**THE TASK**
Below is a block of entries; repeat exactly the lines starting at the line that contains "Source code" and ending at the line that contains "voting so long as it is done.", both included.
*** THE INPUT ***
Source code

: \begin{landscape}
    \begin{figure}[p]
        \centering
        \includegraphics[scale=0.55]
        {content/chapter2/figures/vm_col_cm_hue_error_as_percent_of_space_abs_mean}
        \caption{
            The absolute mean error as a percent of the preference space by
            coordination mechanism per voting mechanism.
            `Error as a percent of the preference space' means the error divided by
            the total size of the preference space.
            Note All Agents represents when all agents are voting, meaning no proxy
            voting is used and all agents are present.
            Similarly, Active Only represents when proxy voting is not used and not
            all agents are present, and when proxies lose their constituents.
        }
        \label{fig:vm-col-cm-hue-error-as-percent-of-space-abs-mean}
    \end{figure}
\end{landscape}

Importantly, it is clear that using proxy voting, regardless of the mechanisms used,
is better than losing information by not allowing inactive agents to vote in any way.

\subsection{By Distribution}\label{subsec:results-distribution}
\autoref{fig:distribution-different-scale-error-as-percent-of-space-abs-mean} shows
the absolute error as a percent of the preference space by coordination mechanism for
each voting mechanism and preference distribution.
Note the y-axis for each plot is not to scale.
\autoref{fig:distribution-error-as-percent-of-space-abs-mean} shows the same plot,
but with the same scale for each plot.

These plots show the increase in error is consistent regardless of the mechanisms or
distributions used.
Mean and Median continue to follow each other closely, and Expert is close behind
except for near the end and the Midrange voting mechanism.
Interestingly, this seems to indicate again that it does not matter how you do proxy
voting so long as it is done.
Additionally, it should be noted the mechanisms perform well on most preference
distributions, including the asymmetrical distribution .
***
*** THE INPUT ***
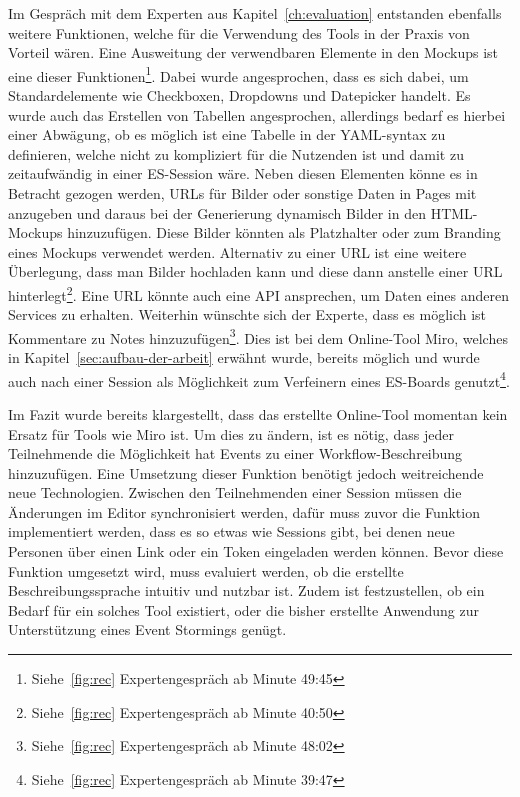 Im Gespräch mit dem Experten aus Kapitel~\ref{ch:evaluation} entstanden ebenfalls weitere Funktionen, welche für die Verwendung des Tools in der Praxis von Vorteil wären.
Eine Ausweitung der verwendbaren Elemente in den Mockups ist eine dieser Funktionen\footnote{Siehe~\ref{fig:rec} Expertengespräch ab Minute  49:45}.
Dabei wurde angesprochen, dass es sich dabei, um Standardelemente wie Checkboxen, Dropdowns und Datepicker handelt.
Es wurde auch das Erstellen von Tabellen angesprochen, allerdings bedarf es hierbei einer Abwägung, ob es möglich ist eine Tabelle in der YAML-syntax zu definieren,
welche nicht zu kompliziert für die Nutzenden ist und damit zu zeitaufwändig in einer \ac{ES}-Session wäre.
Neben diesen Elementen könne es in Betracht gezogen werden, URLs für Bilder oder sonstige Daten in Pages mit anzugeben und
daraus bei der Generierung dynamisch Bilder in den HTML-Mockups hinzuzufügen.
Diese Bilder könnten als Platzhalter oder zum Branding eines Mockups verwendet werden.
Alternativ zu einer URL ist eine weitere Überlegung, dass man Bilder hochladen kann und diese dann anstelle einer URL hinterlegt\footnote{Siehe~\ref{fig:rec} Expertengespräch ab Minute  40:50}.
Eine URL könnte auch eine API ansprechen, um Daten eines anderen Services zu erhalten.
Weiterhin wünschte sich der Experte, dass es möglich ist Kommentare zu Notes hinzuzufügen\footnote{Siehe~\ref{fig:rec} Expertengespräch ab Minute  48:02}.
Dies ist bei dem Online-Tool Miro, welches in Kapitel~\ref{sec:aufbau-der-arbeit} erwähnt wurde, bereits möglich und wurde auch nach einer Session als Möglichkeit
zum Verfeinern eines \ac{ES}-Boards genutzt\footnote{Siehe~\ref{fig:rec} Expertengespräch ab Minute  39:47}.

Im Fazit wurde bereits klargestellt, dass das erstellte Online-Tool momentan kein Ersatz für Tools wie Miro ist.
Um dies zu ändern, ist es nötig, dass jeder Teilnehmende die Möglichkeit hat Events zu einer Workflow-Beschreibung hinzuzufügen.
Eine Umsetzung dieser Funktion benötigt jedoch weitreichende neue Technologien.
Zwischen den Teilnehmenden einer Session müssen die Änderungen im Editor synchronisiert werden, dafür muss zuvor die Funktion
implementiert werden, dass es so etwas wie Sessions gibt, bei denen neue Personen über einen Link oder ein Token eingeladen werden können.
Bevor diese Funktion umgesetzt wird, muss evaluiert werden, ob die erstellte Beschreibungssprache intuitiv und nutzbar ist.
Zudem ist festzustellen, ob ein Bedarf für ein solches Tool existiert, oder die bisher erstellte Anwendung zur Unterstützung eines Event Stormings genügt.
***
**ANSWER SECTION**
Source code

: \begin{landscape}
    \begin{figure}[p]
        \centering
        \includegraphics[scale=0.55]
        {content/chapter2/figures/vm_col_cm_hue_error_as_percent_of_space_abs_mean}
        \caption{
            The absolute mean error as a percent of the preference space by
            coordination mechanism per voting mechanism.
            `Error as a percent of the preference space' means the error divided by
            the total size of the preference space.
            Note All Agents represents when all agents are voting, meaning no proxy
            voting is used and all agents are present.
            Similarly, Active Only represents when proxy voting is not used and not
            all agents are present, and when proxies lose their constituents.
        }
        \label{fig:vm-col-cm-hue-error-as-percent-of-space-abs-mean}
    \end{figure}
\end{landscape}

Importantly, it is clear that using proxy voting, regardless of the mechanisms used,
is better than losing information by not allowing inactive agents to vote in any way.

\subsection{By Distribution}\label{subsec:results-distribution}
\autoref{fig:distribution-different-scale-error-as-percent-of-space-abs-mean} shows
the absolute error as a percent of the preference space by coordination mechanism for
each voting mechanism and preference distribution.
Note the y-axis for each plot is not to scale.
\autoref{fig:distribution-error-as-percent-of-space-abs-mean} shows the same plot,
but with the same scale for each plot.

These plots show the increase in error is consistent regardless of the mechanisms or
distributions used.
Mean and Median continue to follow each other closely, and Expert is close behind
except for near the end and the Midrange voting mechanism.
Interestingly, this seems to indicate again that it does not matter how you do proxy
voting so long as it is done.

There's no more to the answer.